A High-Accuracy Tool Path Generation (HATPG) Method for 5-Axis Flank Milling of Ruled Surfaces with a Conical Cutter Based on Instantaneous Envelope Surface Modelling

In this paper, a novel framework of generating high-accuracy tool path for 5-axis flank milling of ruled surfaces with a conical cutter is developed by designing the instantaneous envelope surface of each planned cutter location (CL). Based on the analysis of the envelope theory, the instantaneous envelope profile of a selected cutter is only affected by the first-order derivation of the cutter's motion, i.e. tangent vectors of the tool path. This property reveals an interesting fact that characteristic points on an envelope surface can be controlled via path tangents, thus laying the foundation for accurately evaluating the machining error at a single cutter location. On this basis, a simple yet robust method, called rotations for three-point offset (RTPO) method is first proposed to position a conical cutter to have at least three contact points with a ruled surface.
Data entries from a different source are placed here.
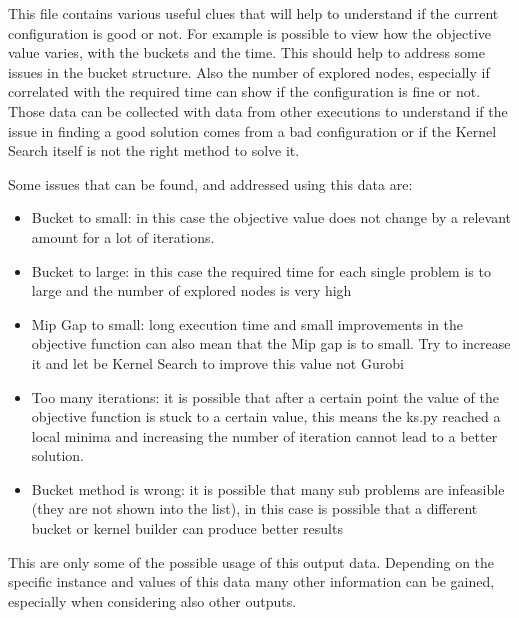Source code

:         This file contains various useful clues that will help to understand if the current configuration is good or not. For example is possible to view how the 
        objective value varies, with the buckets and the time. This should help to address some issues in the bucket structure. Also the number of explored nodes, especially
        if correlated with the required time can show if the configuration is fine or not. Those data can be collected with data from other executions
        to understand if the issue in finding a good solution comes from a bad configuration or if the Kernel Search itself is not the right method to solve it.

        Some issues that can be found, and addressed using this data are:
        \begin{itemize}
            \item Bucket to small: in this case the objective value does not change by a relevant amount for a lot of iterations.
            \item Bucket to large: in this case the required time for each single problem is to large and the number of explored nodes is very high
            \item Mip Gap to small: long execution time and small improvements in the objective function can also mean that the Mip gap is to small. Try to increase it and let
            be Kernel Search to improve this value not Gurobi
            \item Too many iterations: it is possible that after a certain point the value of the objective function is stuck to a certain value, this means the ks.py reached a
            local minima and increasing the number of iteration cannot lead to a better solution. 
            \item Bucket method is wrong: it is possible that many sub problems are infeasible (they are not shown into the list), in this case is possible that a different 
            bucket or kernel builder can produce better results
        \end{itemize}


        This are only some of the possible usage of this output data. Depending on the specific instance and values of this data many other information can be gained, especially
        when considering also other outputs.

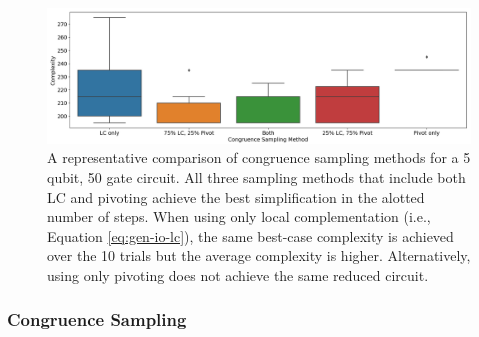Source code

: \begin{figure}[t]
\centering
\includegraphics[width=13cm]{img/cong-sampling-ex.png}
\caption{
  A representative comparison of congruence sampling methods for a 5 qubit, 50 gate circuit.
  All three sampling methods that include both LC and pivoting achieve the best simplification in the alotted number of steps.
  When using only local complementation (i.e., Equation \ref{eq:gen-io-lc}), the same best-case complexity is achieved over the 10 trials but the average complexity is higher.
  Alternatively, using only pivoting does not achieve the same reduced circuit.
}
\label{fig:cong-sampling}
\end{figure}

\subsubsection*{Congruence Sampling}

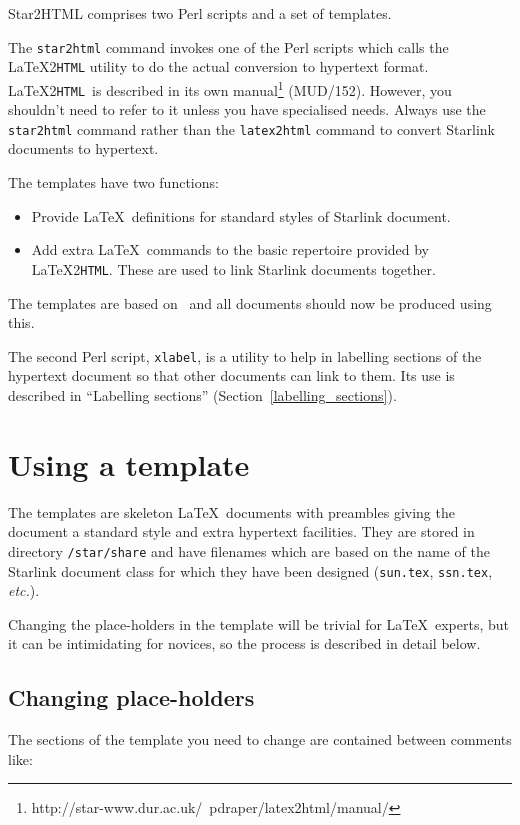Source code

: \documentclass[twoside,11pt]{article}
\newcommand{\htmladdnormallinkfoot}[2]{#1\footnote{#2}}
\newcommand{\htmladdnormallink}[2]{#1}
\newcommand{\htmlref}[2]{#1}
\newcommand{\latex}[1]{#1}
\newcommand{\xlabel}[1]{}
\newcommand{\latextohtml}{\LaTeX2\texttt{HTML}}
\renewcommand{\_}{\texttt{\symbol{95}}}
\newcommand{\LtoHURL}{http://www.tex.ac.uk/tex-archive/support/latex2html/}
\newcommand{\LtoHManURL}{http://star-www.dur.ac.uk/~{}pdraper/latex2html/manual/}
\begin{document}
Star2HTML comprises two Perl scripts and a set of templates.

The
\htmlref{\texttt{star2html}}{star2html}
command invokes one of the Perl scripts which calls the
\htmladdnormallink{\latextohtml}{\LtoHURL}
utility to do the actual conversion to hypertext format.
\latextohtml\ is described in its own
\htmladdnormallinkfoot{manual}{\LtoHManURL}\latex{ (MUD/152)}.
However, you shouldn't need to refer to it unless you have specialised needs.
Always use the \texttt{star2html} command rather than the
\texttt{latex2html} command to convert Starlink documents to hypertext.

The templates have two functions:
\begin{itemize}
\item Provide \LaTeX\ definitions for standard styles of Starlink document.
\item Add extra \LaTeX\ commands to the basic repertoire provided by
\latextohtml.
These are used to link Starlink documents together.
\end{itemize}

The templates are based on \LaTeXe\, and all documents should now be
produced using this.

The second Perl script,
\htmlref{\texttt{xlabel}}{xlabel},
is a utility to help in labelling sections of the hypertext document so that
other documents can link to them.
Its use is described in
\htmlref{``Labelling sections''}{labelling_sections}
\latex{ (Section~\ref{labelling_sections})}.

\section{\xlabel{using_a_template}\label{using_a_template}Using a template}

The templates are skeleton \LaTeX\ documents with preambles giving
the document a standard style and extra hypertext facilities.
They are stored in directory \texttt{/star/share} and have filenames
which are based on the name of the Starlink document class for which they
have been designed (\texttt{sun.tex}, \texttt{ssn.tex}, \textit{etc.}).

Changing the place-holders in the template will be trivial for \LaTeX\
experts, but it can be intimidating for novices, so the process is
described in detail below.

\subsection{\xlabel{changing_placeholders}Changing place-holders}
The sections of the template you need to change are contained between comments
like:
\end{document}
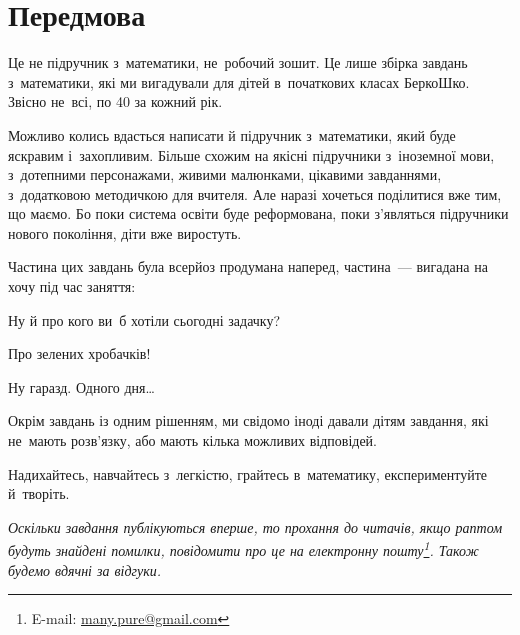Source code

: \chapter*{Передмова}

Це не підручник з~математики, не~робочий зошит.
Це лише збірка завдань з~математики, які ми вигадували для дітей
в~початкових класах БеркоШко.
Звісно не~всі, по 40 за кожний рік.

Можливо колись вдасться написати й підручник з~математики,
який буде яскравим і~захопливим.
Більше схожим на якісні підручники з~іноземної мови, з~дотепними персонажами,
живими малюнками, цікавими завданнями, з~додатковою методичкою для вчителя.
Але наразі хочеться поділитися вже тим, що маємо.
Бо поки система освіти буде реформована, поки з’являться підручники
нового покоління, діти вже виростуть.

Частина цих завдань була всерйоз продумана наперед,
частина~--- вигадана на хочу під час заняття:
\begin{dialogue}
    \item Ну й про кого ви~б хотіли сьогодні задачку?
    \item Про зелених хробачків!
    \item Ну гаразд. Одного дня\ldots
\end{dialogue}

Окрім завдань із одним рішенням, ми свідомо іноді давали дітям завдання,
які не~мають розв’язку, або мають кілька можливих відповідей.

Надихайтесь, навчайтесь з~легкістю, грайтесь в~математику,
експериментуйте й~творіть. \smiley

\medskip
\medskip

\emph{\small
Оскільки завдання публікуються вперше, то прохання до читачів,
якщо раптом будуть знайдені помилки,
повідомити про це на електронну пошту\footnote{
    E-mail: \href{mailto:many.pure@gmail.com}{many.pure@gmail.com}
}. Також будемо вдячні за відгуки.
}%
\smiley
Path tangents optimization is then performed to minimize the geometric deviation between the characteristic points and the ruled surface, followed by fine-tuning of the tool axis with a differential rigid motion. Both path tangent optimization and tool axis tuning are formulated as linear program problems, and the optimal cutter location with path tangents is determined by solving them repetitively. Finally, accurate tool path for conical cutter flank milling is generated with curve registration algorithms that interpolate the planned points and tangents. Examples are provided to validate the proposed method, and one can see high-accuracy flank milling paths can be planned point-by-point without subsequent optimization. (c) 2022 Elsevier Ltd. All rights reserved.

Automated summary

This paper proposes a novel framework for generating high-accuracy tool paths for 5-axis flank milling of ruled surfaces with a conical cutter. The framework utilizes the instantaneous envelope surface of each planned cutter location and optimizes the path tangents to achieve high precision machining. Accurate tool paths can be achieved point-by-point without subsequent optimization.